Nuestro tío dio vida a su criatura cuando la familia se había trasladado a Amiens después de que ya no pudiera soportar más las quejas de la tía Honorine, que decía sentirse ahogada en Le Crotoy. Si no recuerdo mal, creo que se mudaron en 1871. Jules no vio con malos ojos instalarse en Amiens, porque estaba a solo un par de horas de ferrocarril de París y podía viajar allí cómodamente para entrevistarse con Hetzel, para reunirse con la hermandad y para cultivar sus escarceos amorosos, de los cuales, como seguramente sepas, la tía siempre sospechó.

¿Sabes cómo surgió realmente la idea de escribir
La vuelta al mundo en ochenta días?

Probablemente habrás escuchado que Jules declaró haber leído en el diario
Le Siècle
un artículo donde se mencionaba que era posible hacer un viaje de esa duración dados los sistemas de transporte existentes. O que en 1870 leyó en
Le Magasin Pittoresque
una noticia que recogía un itinerario parecido al que Fogg siguió en su aventura. Pero hay algo más, algo que la gente no sabe y que tiene que ver de nuevo con ese escritor americano del que tanto habló George Sand a nuestro tío.

Resulta, Maurice, que Poe había publicado una historia titulada
La semana con tres domingos,
en la que planteaba el curioso caso que sucedería si una persona permaneciera en un lugar concreto mientras otras dos viajaban. Una lo haría en dirección este; la otra, en dirección oeste. Viajando hacia el este, el sol sale antes, y lo contrario sucede si se viaja hacia poniente. Si el explorador que se dirigía hacia el este completaba la vuelta al mundo habría ganado un día, mientras que quien se dirigía hacia el oeste lo habría perdido. De este modo, si los tres personajes se encontraran en el punto de partida un domingo, para uno de los viajeros ayer habría sido domingo, mientras que para el otro el domingo sería mañana.

He ahí el meollo de la novela, pues Phileas Fogg ganará un día en su viaje alrededor del mundo debido a que viajó siempre en dirección este. Para él, los días disminuían tantas veces cuatro minutos como grados atravesaba en su periplo. Y comoquiera que la Tierra tiene 360 grados, al multiplicar 4 minutos por grado se consigue un total de 1440 minutos, los cuales, dividos entre 60 minutos que tiene una hora, se transforman en veinticuatro horas. De este modo, cuando Fogg regresó a su club, del cual había partido el día 2 de octubre de 1872, en el quincuagésimo séptimo segundo del último minuto antes de que expirase el plazo fijado para dar término a su viaje, ganó la apuesta.
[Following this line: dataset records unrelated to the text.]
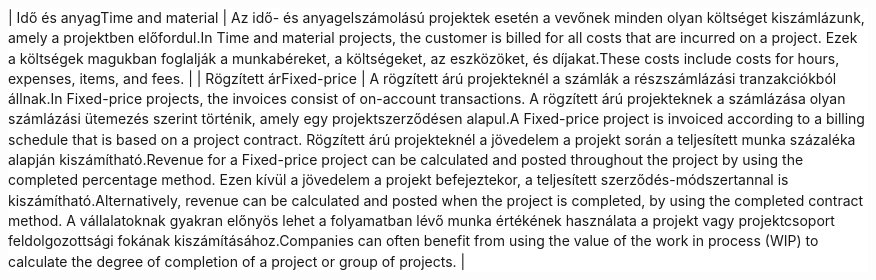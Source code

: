 | <span data-ttu-id="1029f-159">Idő és anyag</span><span class="sxs-lookup"><span data-stu-id="1029f-159">Time and material</span></span> | <span data-ttu-id="1029f-160">Az idő- és anyagelszámolású projektek esetén a vevőnek minden olyan költséget kiszámlázunk, amely a projektben előfordul.</span><span class="sxs-lookup"><span data-stu-id="1029f-160">In Time and material projects, the customer is billed for all costs that are incurred on a project.</span></span> <span data-ttu-id="1029f-161">Ezek a költségek magukban foglalják a munkabéreket, a költségeket, az eszközöket, és díjakat.</span><span class="sxs-lookup"><span data-stu-id="1029f-161">These costs include costs for hours, expenses, items, and fees.</span></span>                                                                                                                                                                                                                                                                                                                                                                                                                                                                                                                                                                                                                                                                                                                                                                                                                                                                                                                                                                                                                                                                                                                                                             |
| <span data-ttu-id="1029f-162">Rögzített ár</span><span class="sxs-lookup"><span data-stu-id="1029f-162">Fixed-price</span></span>       | <span data-ttu-id="1029f-163">A rögzített árú projekteknél a számlák a részszámlázási tranzakciókból állnak.</span><span class="sxs-lookup"><span data-stu-id="1029f-163">In Fixed-price projects, the invoices consist of on-account transactions.</span></span> <span data-ttu-id="1029f-164">A rögzített árú projekteknek a számlázása olyan számlázási ütemezés szerint történik, amely egy projektszerződésen alapul.</span><span class="sxs-lookup"><span data-stu-id="1029f-164">A Fixed-price project is invoiced according to a billing schedule that is based on a project contract.</span></span> <span data-ttu-id="1029f-165">Rögzített árú projekteknél a jövedelem a projekt során a teljesített munka százaléka alapján kiszámítható.</span><span class="sxs-lookup"><span data-stu-id="1029f-165">Revenue for a Fixed-price project can be calculated and posted throughout the project by using the completed percentage method.</span></span> <span data-ttu-id="1029f-166">Ezen kívül a jövedelem a projekt befejeztekor, a teljesített szerződés-módszertannal is kiszámítható.</span><span class="sxs-lookup"><span data-stu-id="1029f-166">Alternatively, revenue can be calculated and posted when the project is completed, by using the completed contract method.</span></span> <span data-ttu-id="1029f-167">A vállalatoknak gyakran előnyös lehet a folyamatban lévő munka értékének használata a projekt vagy projektcsoport feldolgozottsági fokának kiszámításához.</span><span class="sxs-lookup"><span data-stu-id="1029f-167">Companies can often benefit from using the value of the work in process (WIP) to calculate the degree of completion of a project or group of projects.</span></span>                                                                                                                                                                                                                                                                                                                                                                                                                                                                                                                                                                                                                                                                                                                             |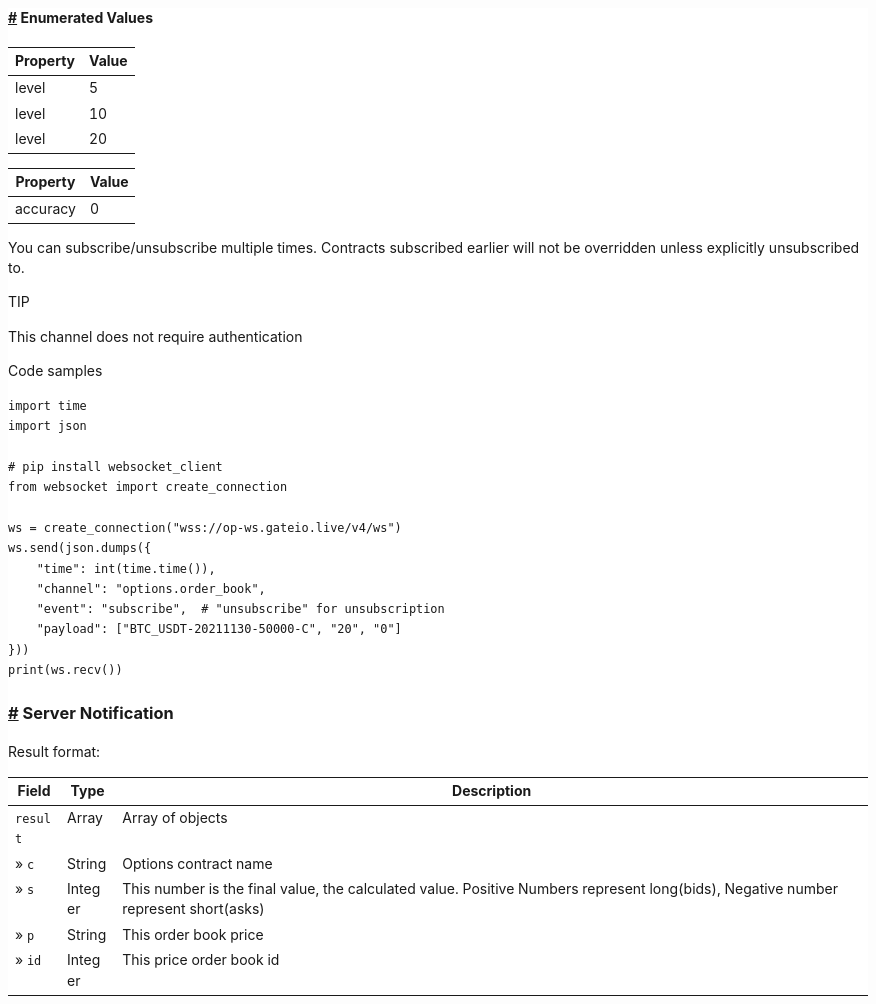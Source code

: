#### [\#](https://www.gate.io/docs/developers/options/ws/en/\#enumerated-values-4) Enumerated Values

| Property | Value |
| --- | --- |
| level | 5 |
| level | 10 |
| level | 20 |

| Property | Value |
| --- | --- |
| accuracy | 0 |

You can subscribe/unsubscribe multiple times. Contracts subscribed earlier will not be
overridden unless explicitly unsubscribed to.

TIP

This channel does not require authentication

Code samples

```
import time
import json

# pip install websocket_client
from websocket import create_connection

ws = create_connection("wss://op-ws.gateio.live/v4/ws")
ws.send(json.dumps({
    "time": int(time.time()),
    "channel": "options.order_book",
    "event": "subscribe",  # "unsubscribe" for unsubscription
    "payload": ["BTC_USDT-20211130-50000-C", "20", "0"]
}))
print(ws.recv())

```

### [\#](https://www.gate.io/docs/developers/options/ws/en/\#server-notification-13) Server Notification

Result format:

| Field | Type | Description |
| --- | --- | --- |
| `result` | Array | Array of objects |
| » `c` | String | Options contract name |
| » `s` | Integer | This number is the final value, the calculated value. Positive Numbers represent long(bids), Negative number represent short(asks) |
| » `p` | String | This order book price |
| » `id` | Integer | This price order book id |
Con el argumento en la mano, era preciso construir el héroe para la novela y, dado que en la historia se jugaría con el tiempo, nuestro tío quiso ofrecer nuevas pistas a quien supiera leerlas. Así nació Fogg, hijo de la orden secreta a la que La Niebla rendía pleitesía…

4

E
ra la primera vez en su vida que Miguel estaba tan cerca de un pazo gallego. Sus conocimientos sobre aquel tipo de vivienda solariega tradicional se limitaban a lo que había leído en un par de folletos turísticos que hojeó una hora antes en la pensión en la que había conseguido habitación. La propaganda afirmaba que aquel modelo de construcción en piedra había tenido una enorme importancia entre los siglos
XVII
y
XIX
. Aquellas imponentes edificaciones se constituían como el eje alrededor del cual se organizaba la vida rural. Eran el corazón de la comunidad, y en ellas vivía el señor de la comarca.